Squizz: What Marie Kondo can teach us about finding joy in Canadian soccer

What can Marie Kondo teach us about Canadian soccer?

If that name somehow doesn’t ring a bell, Kondo is the suddenly ubiquitous home organizational expert who has, for years, extolled the virtues of analyzing our possessions and holding onto those that truly spark joy.

But our possessions aren’t just physical; they’re psychological too. We’re all bombarded daily with information from every corner. And, as the months and weeks have wound down towards the start of the Canadian Premier League’s inaugural season, that news has been coming fast and furious every day.

It’s been exciting, but it can also feel overwhelming at times.

So, in the spirit of the KonMari Method, I’ve plucked out five things we now know about the Canadian Premier League’s inaugural campaign that are bringing me the most joy.

Reconnecting with old friends

We’ve all got trinkets in our homes that get pulled out for special occasions but otherwise occupy an “out of sight, out of mind” space. Similarly, there are numerous Canadian players who’ve impressed in appearances with the national team but have had their overseas club careers mostly fly under the radar.

Now, players like Randy Edwini-Bonsu and Marcus Haber – still in the prime of their careers – have chosen to come home and showcase themselves to Canadian audiences (and national-team staffers) on a week-by-week basis.

There are also national team veterans like Marcel de Jong and Nik Ledgerwood, who have amassed over 100 Canada caps between them. They were both repatriated a few years ago, but their presence in the CPL will ensure they’re still front and centre in the Canadian soccer consciousness.

For us national team nerds, anything that makes tracking the player pool easier is a definite plus.

Closing up the cracks

Plants can make a wonderful addition to any household – but if they aren’t properly cared for, they’ll wither and die.
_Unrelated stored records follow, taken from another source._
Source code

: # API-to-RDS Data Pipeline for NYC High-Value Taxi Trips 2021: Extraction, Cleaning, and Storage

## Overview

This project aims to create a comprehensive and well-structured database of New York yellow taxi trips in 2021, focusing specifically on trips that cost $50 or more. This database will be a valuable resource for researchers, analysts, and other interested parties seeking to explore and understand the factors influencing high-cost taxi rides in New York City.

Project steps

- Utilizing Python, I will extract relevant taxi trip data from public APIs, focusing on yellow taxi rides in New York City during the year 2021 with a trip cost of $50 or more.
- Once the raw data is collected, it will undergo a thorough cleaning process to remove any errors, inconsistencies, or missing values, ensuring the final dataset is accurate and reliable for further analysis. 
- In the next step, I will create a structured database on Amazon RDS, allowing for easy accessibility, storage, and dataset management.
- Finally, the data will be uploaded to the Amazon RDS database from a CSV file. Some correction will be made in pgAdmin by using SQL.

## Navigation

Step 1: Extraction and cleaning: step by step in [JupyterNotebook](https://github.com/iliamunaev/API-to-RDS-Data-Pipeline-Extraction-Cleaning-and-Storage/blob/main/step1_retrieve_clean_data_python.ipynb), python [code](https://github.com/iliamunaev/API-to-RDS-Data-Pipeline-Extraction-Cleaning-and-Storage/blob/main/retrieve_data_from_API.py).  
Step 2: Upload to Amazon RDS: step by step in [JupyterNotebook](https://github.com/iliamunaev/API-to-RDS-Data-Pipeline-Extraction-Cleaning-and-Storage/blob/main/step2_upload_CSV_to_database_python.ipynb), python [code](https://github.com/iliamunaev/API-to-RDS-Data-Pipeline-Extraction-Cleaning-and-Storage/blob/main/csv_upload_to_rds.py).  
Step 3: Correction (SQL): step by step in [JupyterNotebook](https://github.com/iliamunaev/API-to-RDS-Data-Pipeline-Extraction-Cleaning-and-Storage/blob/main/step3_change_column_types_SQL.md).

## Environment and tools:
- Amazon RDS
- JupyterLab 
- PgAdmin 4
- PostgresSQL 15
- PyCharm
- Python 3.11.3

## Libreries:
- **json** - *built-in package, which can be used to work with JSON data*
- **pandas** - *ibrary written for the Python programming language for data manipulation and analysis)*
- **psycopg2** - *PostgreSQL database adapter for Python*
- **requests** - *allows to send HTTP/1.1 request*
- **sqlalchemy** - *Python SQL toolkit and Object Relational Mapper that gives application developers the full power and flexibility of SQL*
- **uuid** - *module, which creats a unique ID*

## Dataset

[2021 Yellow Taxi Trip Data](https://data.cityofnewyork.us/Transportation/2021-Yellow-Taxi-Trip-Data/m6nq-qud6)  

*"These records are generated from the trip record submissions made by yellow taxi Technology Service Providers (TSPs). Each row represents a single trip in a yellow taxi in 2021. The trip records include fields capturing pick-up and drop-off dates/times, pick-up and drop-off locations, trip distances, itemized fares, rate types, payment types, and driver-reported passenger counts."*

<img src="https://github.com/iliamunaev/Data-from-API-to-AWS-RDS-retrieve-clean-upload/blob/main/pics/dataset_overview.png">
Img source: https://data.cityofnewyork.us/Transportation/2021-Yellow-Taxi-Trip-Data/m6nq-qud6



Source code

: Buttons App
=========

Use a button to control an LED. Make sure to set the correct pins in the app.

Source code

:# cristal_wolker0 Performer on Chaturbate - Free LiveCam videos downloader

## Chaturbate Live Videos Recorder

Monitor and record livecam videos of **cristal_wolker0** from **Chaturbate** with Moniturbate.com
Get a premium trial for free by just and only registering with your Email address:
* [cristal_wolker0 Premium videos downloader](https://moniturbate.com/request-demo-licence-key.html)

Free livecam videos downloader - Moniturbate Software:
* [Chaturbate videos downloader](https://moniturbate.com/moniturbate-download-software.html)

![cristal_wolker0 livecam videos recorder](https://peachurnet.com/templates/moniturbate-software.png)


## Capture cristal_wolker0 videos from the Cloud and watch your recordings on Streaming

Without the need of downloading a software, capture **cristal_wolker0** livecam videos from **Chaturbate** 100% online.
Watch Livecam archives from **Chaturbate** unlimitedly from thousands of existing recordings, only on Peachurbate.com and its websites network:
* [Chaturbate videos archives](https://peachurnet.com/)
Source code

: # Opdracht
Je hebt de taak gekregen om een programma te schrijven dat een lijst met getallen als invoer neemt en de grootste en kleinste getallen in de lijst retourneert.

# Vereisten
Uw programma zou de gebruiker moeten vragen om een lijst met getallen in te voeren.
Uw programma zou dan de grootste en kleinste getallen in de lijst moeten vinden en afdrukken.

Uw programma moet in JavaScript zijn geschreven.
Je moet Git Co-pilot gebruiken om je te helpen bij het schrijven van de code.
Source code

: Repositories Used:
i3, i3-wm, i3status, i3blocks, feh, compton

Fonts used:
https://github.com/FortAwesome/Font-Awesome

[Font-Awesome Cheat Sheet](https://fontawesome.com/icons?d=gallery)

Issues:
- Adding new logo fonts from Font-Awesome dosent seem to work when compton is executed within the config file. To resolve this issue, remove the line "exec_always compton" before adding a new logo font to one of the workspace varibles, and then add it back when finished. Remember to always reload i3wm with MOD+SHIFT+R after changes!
This is, of course, a general statement and not something that’s repeatedly happened to me, a responsible and attentive adult.

Anyway, the point of this strained analogy is to note that Canada has, in the past, produced its share of promising young players whose careers ultimately suffered from the lack of a stable domestic environment in which they could hone their skills as a professional.

That’s why it’s been invigorating to see a wave of national youth team standouts – guys like Luca Gasparotto, Kadin Chung, Marco Carducci, Quillan Roberts, Manny Aparicio and Dylan Carreiro – landing with CPL clubs where they can show fellow Canadians (and the rest of the world) exactly what they can do.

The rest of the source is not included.